The evenings are hauntingly beautiful from the helideck. Its still winter here, so there is a humid chill in the air as I take my midnight strolls. Our current prospect is a 4-D job, which means we are shooting seismic not to find oil, but to monitor wells that are already in production. 2 large FPSO’s (Floating Production storage and offloading vessels) hover in the center of our prospect – at night you could mistake them for cruise ships in full gaiety – lights coming out of every port hole, reflecting across the blackened ocean, multi-decks suggesting varying suites on each level, and oh - the large flame spouting out from one end of the vessel burning off H2S, which forces reality upon the situation.

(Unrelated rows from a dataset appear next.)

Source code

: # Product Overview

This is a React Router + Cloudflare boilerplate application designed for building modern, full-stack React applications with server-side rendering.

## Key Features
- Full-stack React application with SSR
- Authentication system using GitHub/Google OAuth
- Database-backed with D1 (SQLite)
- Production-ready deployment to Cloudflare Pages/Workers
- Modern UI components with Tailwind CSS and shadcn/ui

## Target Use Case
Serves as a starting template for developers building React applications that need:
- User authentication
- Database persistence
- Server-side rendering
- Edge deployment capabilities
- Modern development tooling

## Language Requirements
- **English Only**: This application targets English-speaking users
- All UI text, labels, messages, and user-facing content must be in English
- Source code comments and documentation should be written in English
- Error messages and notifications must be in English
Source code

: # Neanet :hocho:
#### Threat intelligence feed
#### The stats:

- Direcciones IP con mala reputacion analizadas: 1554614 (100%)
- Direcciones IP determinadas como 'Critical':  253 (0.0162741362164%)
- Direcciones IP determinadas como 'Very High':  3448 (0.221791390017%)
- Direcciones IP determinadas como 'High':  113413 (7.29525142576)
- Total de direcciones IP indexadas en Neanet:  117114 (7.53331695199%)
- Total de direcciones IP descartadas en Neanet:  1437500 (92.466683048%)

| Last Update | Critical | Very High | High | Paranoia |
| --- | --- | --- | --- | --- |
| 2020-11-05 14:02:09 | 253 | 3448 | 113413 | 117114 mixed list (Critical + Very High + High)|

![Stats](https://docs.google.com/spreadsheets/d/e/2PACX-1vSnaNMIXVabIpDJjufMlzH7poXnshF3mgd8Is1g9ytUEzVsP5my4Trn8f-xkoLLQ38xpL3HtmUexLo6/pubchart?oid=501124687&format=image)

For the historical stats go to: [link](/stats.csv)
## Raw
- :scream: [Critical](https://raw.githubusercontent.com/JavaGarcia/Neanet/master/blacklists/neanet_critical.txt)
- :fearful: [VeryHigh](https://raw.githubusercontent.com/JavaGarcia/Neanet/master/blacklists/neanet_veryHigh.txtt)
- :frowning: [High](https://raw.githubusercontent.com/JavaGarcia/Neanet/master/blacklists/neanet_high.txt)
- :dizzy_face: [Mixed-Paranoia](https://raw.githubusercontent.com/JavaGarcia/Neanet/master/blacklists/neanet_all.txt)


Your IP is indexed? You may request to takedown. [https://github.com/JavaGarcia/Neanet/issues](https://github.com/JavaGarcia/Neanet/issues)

These 2 vessels pump out a quarter million barrels of oil a day each.
I’ve now moved to a different vessel. I spent the previous one and a half years on Geco Emerald as she searched for oil in India, Norway, and Angola. I didn’t want to open the email subject line: “Vessel Change”, I was so happy with my crew on Emerald – they were like family. I called a few of the crew “Cousin” or “Cus” (one of them actually shares the same middle name as me – Orzechowski – what are the odds?). I consoled myself with the knowledge that it was a temporary change and that it would be a good opportunity to meet more people, learn about a different boat, and then go back “home” to Emerald. Yesterday, I learned I would stay on Western Pride, my new vessel. It was one of those things in my gut I knew would happen. And, as much as I wanted to fight it and get back on Emerald, I know that logically this move makes sense. This boat uses a newer technology – one that all the future vessels of our company will have, and in 2 years time only a handful will have the old technology. And in the office I’m doing testing that is directly associated with the new technology – so the logic – yes keep Laura on Pride. Yesterday it was hard to face up to this fact. The new crew are very nice, although a bit on the mellow side. On Emerald I was used to basketball games, foosball tournaments, afternoon cricket and a pull up competition thrown in. Here – they watch movies and sometimes play the Wii. It will just take time – I have to remember I was on Emerald for a year and I developed relationships that one year ago I never thought possible. But now, here I am on Pride.
Our current job here in Angola is interesting because we literally must dodge the floating vessel / platforms. The trouble is that the most important part of what we want to visualize or “map” for the oil company is directly under the FPSO’s however for obvious reasons our, our vessel can not go directly over where the FPSO is. So we have to do 2 things – 1. Go as close as we possibly can. 2. Use a gun boat. This entails having one boat that has guns on one side of the platform and our recording vessel on the other. The midpoint between the 2 is directly under the FPSO – the target that the client wants. On these “close passes” sometimes I can feel the heat from the flame and see the people on the FPSO, watching us on the seismic vessel. The light from the H2S creates my shadow on the helideck at midnight.